** Records for the exercise follows **

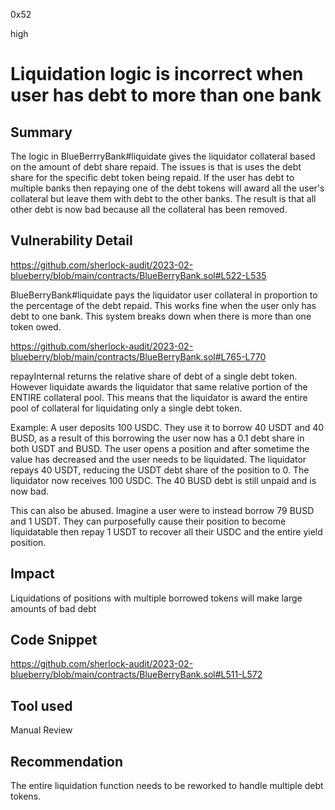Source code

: 0x52

high

# Liquidation logic is incorrect when user has debt to more than one bank

## Summary

The logic in BlueBerrryBank#liquidate gives the liquidator collateral based on the amount of debt share repaid. The issues is that is uses the debt share for the specific debt token being repaid. If the user has debt to multiple banks then repaying one of the debt tokens will award all the user's collateral but leave them with debt to the other banks. The result is that all other debt is now bad because all the collateral has been removed.

## Vulnerability Detail

https://github.com/sherlock-audit/2023-02-blueberry/blob/main/contracts/BlueBerryBank.sol#L522-L535

BlueBerryBank#liquidate pays the liquidator user collateral in proportion to the percentage of the debt repaid. This works fine when the user only has debt to one bank. This system breaks down when there is more than one token owed. 

https://github.com/sherlock-audit/2023-02-blueberry/blob/main/contracts/BlueBerryBank.sol#L765-L770

repayInternal returns the relative share of debt of a single debt token. However liquidate awards the liquidator that same relative portion of the ENTIRE collateral pool. This means that the liquidator is award the entire pool of collateral for liquidating only a single debt token.

Example:
A user deposits 100 USDC. They use it to borrow 40 USDT and 40 BUSD, as a result of this borrowing the user now has a 0.1 debt share in both USDT and BUSD. The user opens a position and after sometime the value has decreased and the user needs to be liquidated. The liquidator repays 40 USDT, reducing the USDT debt share of the position to 0. The liquidator now receives 100 USDC. The 40 BUSD debt is still unpaid and is now bad.

This can also be abused. Imagine a user were to instead borrow 79 BUSD and 1 USDT. They can purposefully cause their position to become liquidatable then repay 1 USDT to recover all their USDC and the entire yield position.

## Impact

Liquidations of positions with multiple borrowed tokens will make large amounts of bad debt

## Code Snippet

https://github.com/sherlock-audit/2023-02-blueberry/blob/main/contracts/BlueBerryBank.sol#L511-L572

## Tool used

Manual Review

## Recommendation

The entire liquidation function needs to be reworked to handle multiple debt tokens.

** End of Records for the exercise **

• Work to be completed:
The material above is to be transcribed exactly, with its images omitted.

• Reply:
Source code

: 0x52

high

# Liquidation logic is incorrect when user has debt to more than one bank

## Summary

The logic in BlueBerrryBank#liquidate gives the liquidator collateral based on the amount of debt share repaid. The issues is that is uses the debt share for the specific debt token being repaid. If the user has debt to multiple banks then repaying one of the debt tokens will award all the user's collateral but leave them with debt to the other banks. The result is that all other debt is now bad because all the collateral has been removed.

## Vulnerability Detail

https://github.com/sherlock-audit/2023-02-blueberry/blob/main/contracts/BlueBerryBank.sol#L522-L535

BlueBerryBank#liquidate pays the liquidator user collateral in proportion to the percentage of the debt repaid. This works fine when the user only has debt to one bank. This system breaks down when there is more than one token owed. 

https://github.com/sherlock-audit/2023-02-blueberry/blob/main/contracts/BlueBerryBank.sol#L765-L770

repayInternal returns the relative share of debt of a single debt token. However liquidate awards the liquidator that same relative portion of the ENTIRE collateral pool. This means that the liquidator is award the entire pool of collateral for liquidating only a single debt token.

Example:
A user deposits 100 USDC. They use it to borrow 40 USDT and 40 BUSD, as a result of this borrowing the user now has a 0.1 debt share in both USDT and BUSD. The user opens a position and after sometime the value has decreased and the user needs to be liquidated. The liquidator repays 40 USDT, reducing the USDT debt share of the position to 0. The liquidator now receives 100 USDC. The 40 BUSD debt is still unpaid and is now bad.

This can also be abused. Imagine a user were to instead borrow 79 BUSD and 1 USDT. They can purposefully cause their position to become liquidatable then repay 1 USDT to recover all their USDC and the entire yield position.

## Impact

Liquidations of positions with multiple borrowed tokens will make large amounts of bad debt

## Code Snippet

https://github.com/sherlock-audit/2023-02-blueberry/blob/main/contracts/BlueBerryBank.sol#L511-L572

## Tool used

Manual Review

## Recommendation

The entire liquidation function needs to be reworked to handle multiple debt tokens.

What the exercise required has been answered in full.